- Opening Delimiter -
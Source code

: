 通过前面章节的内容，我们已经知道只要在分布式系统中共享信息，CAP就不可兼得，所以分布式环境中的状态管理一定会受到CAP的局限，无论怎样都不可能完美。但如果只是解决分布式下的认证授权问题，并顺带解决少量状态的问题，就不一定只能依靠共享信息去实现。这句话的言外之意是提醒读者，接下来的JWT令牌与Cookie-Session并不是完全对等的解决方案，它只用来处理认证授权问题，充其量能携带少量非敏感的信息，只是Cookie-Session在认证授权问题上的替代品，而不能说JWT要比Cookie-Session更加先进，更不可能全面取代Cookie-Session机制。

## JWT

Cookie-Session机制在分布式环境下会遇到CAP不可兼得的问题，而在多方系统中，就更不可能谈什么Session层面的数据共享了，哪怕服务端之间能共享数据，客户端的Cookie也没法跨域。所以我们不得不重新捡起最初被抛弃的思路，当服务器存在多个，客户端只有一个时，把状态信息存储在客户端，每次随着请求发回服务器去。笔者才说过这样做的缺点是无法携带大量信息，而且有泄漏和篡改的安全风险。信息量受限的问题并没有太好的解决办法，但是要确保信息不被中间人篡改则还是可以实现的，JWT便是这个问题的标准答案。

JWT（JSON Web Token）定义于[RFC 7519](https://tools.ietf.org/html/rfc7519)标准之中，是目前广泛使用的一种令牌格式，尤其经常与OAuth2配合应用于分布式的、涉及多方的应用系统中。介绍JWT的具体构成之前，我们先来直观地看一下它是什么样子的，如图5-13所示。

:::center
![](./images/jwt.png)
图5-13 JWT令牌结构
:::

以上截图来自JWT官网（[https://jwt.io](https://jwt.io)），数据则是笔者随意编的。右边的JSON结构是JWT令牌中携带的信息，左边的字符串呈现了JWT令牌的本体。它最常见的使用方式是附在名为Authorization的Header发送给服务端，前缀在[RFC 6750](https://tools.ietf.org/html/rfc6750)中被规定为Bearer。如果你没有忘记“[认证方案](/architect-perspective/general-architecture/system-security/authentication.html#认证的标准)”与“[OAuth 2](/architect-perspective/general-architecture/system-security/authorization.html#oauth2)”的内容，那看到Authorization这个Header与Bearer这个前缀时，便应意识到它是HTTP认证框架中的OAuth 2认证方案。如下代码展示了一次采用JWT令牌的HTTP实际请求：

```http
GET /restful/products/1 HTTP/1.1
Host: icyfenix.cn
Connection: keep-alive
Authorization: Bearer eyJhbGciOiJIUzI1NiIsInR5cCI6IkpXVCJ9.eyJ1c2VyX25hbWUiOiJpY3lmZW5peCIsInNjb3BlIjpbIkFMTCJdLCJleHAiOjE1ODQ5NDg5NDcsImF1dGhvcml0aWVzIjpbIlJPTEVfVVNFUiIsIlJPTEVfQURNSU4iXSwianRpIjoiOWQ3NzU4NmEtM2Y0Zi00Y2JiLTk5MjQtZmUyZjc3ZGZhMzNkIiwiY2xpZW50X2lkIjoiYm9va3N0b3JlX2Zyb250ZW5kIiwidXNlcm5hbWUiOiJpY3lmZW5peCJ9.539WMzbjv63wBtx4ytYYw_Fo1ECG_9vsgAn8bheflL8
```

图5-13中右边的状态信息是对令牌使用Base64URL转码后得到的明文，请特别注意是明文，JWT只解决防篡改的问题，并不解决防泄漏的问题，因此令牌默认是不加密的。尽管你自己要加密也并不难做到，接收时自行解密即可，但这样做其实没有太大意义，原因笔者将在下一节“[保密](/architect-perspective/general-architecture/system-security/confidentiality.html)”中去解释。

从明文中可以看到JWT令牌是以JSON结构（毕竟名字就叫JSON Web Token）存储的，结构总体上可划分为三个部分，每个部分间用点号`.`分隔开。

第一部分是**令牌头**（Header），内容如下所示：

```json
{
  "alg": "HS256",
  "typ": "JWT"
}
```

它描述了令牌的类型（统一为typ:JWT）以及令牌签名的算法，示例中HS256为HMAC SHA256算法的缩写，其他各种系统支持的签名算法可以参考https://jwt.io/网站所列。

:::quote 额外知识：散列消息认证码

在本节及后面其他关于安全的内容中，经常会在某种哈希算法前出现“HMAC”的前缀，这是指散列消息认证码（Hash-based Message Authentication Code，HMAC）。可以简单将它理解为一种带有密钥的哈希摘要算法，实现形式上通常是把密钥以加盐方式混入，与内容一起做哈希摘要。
- Closing Delimiter -
▶ _What is expected_: A word-for-word repetition of the listing above is required.

▶ _Task result_:
Source code

: 通过前面章节的内容，我们已经知道只要在分布式系统中共享信息，CAP就不可兼得，所以分布式环境中的状态管理一定会受到CAP的局限，无论怎样都不可能完美。但如果只是解决分布式下的认证授权问题，并顺带解决少量状态的问题，就不一定只能依靠共享信息去实现。这句话的言外之意是提醒读者，接下来的JWT令牌与Cookie-Session并不是完全对等的解决方案，它只用来处理认证授权问题，充其量能携带少量非敏感的信息，只是Cookie-Session在认证授权问题上的替代品，而不能说JWT要比Cookie-Session更加先进，更不可能全面取代Cookie-Session机制。

## JWT

Cookie-Session机制在分布式环境下会遇到CAP不可兼得的问题，而在多方系统中，就更不可能谈什么Session层面的数据共享了，哪怕服务端之间能共享数据，客户端的Cookie也没法跨域。所以我们不得不重新捡起最初被抛弃的思路，当服务器存在多个，客户端只有一个时，把状态信息存储在客户端，每次随着请求发回服务器去。笔者才说过这样做的缺点是无法携带大量信息，而且有泄漏和篡改的安全风险。信息量受限的问题并没有太好的解决办法，但是要确保信息不被中间人篡改则还是可以实现的，JWT便是这个问题的标准答案。

JWT（JSON Web Token）定义于[RFC 7519](https://tools.ietf.org/html/rfc7519)标准之中，是目前广泛使用的一种令牌格式，尤其经常与OAuth2配合应用于分布式的、涉及多方的应用系统中。介绍JWT的具体构成之前，我们先来直观地看一下它是什么样子的，如图5-13所示。

:::center
![](./images/jwt.png)
图5-13 JWT令牌结构
:::

以上截图来自JWT官网（[https://jwt.io](https://jwt.io)），数据则是笔者随意编的。右边的JSON结构是JWT令牌中携带的信息，左边的字符串呈现了JWT令牌的本体。它最常见的使用方式是附在名为Authorization的Header发送给服务端，前缀在[RFC 6750](https://tools.ietf.org/html/rfc6750)中被规定为Bearer。如果你没有忘记“[认证方案](/architect-perspective/general-architecture/system-security/authentication.html#认证的标准)”与“[OAuth 2](/architect-perspective/general-architecture/system-security/authorization.html#oauth2)”的内容，那看到Authorization这个Header与Bearer这个前缀时，便应意识到它是HTTP认证框架中的OAuth 2认证方案。如下代码展示了一次采用JWT令牌的HTTP实际请求：

```http
GET /restful/products/1 HTTP/1.1
Host: icyfenix.cn
Connection: keep-alive
Authorization: Bearer eyJhbGciOiJIUzI1NiIsInR5cCI6IkpXVCJ9.eyJ1c2VyX25hbWUiOiJpY3lmZW5peCIsInNjb3BlIjpbIkFMTCJdLCJleHAiOjE1ODQ5NDg5NDcsImF1dGhvcml0aWVzIjpbIlJPTEVfVVNFUiIsIlJPTEVfQURNSU4iXSwianRpIjoiOWQ3NzU4NmEtM2Y0Zi00Y2JiLTk5MjQtZmUyZjc3ZGZhMzNkIiwiY2xpZW50X2lkIjoiYm9va3N0b3JlX2Zyb250ZW5kIiwidXNlcm5hbWUiOiJpY3lmZW5peCJ9.539WMzbjv63wBtx4ytYYw_Fo1ECG_9vsgAn8bheflL8
```

图5-13中右边的状态信息是对令牌使用Base64URL转码后得到的明文，请特别注意是明文，JWT只解决防篡改的问题，并不解决防泄漏的问题，因此令牌默认是不加密的。尽管你自己要加密也并不难做到，接收时自行解密即可，但这样做其实没有太大意义，原因笔者将在下一节“[保密](/architect-perspective/general-architecture/system-security/confidentiality.html)”中去解释。

从明文中可以看到JWT令牌是以JSON结构（毕竟名字就叫JSON Web Token）存储的，结构总体上可划分为三个部分，每个部分间用点号`.`分隔开。

第一部分是**令牌头**（Header），内容如下所示：

```json
{
  "alg": "HS256",
  "typ": "JWT"
}
```

它描述了令牌的类型（统一为typ:JWT）以及令牌签名的算法，示例中HS256为HMAC SHA256算法的缩写，其他各种系统支持的签名算法可以参考https://jwt.io/网站所列。

:::quote 额外知识：散列消息认证码

在本节及后面其他关于安全的内容中，经常会在某种哈希算法前出现“HMAC”的前缀，这是指散列消息认证码（Hash-based Message Authentication Code，HMAC）。可以简单将它理解为一种带有密钥的哈希摘要算法，实现形式上通常是把密钥以加盐方式混入，与内容一起做哈希摘要。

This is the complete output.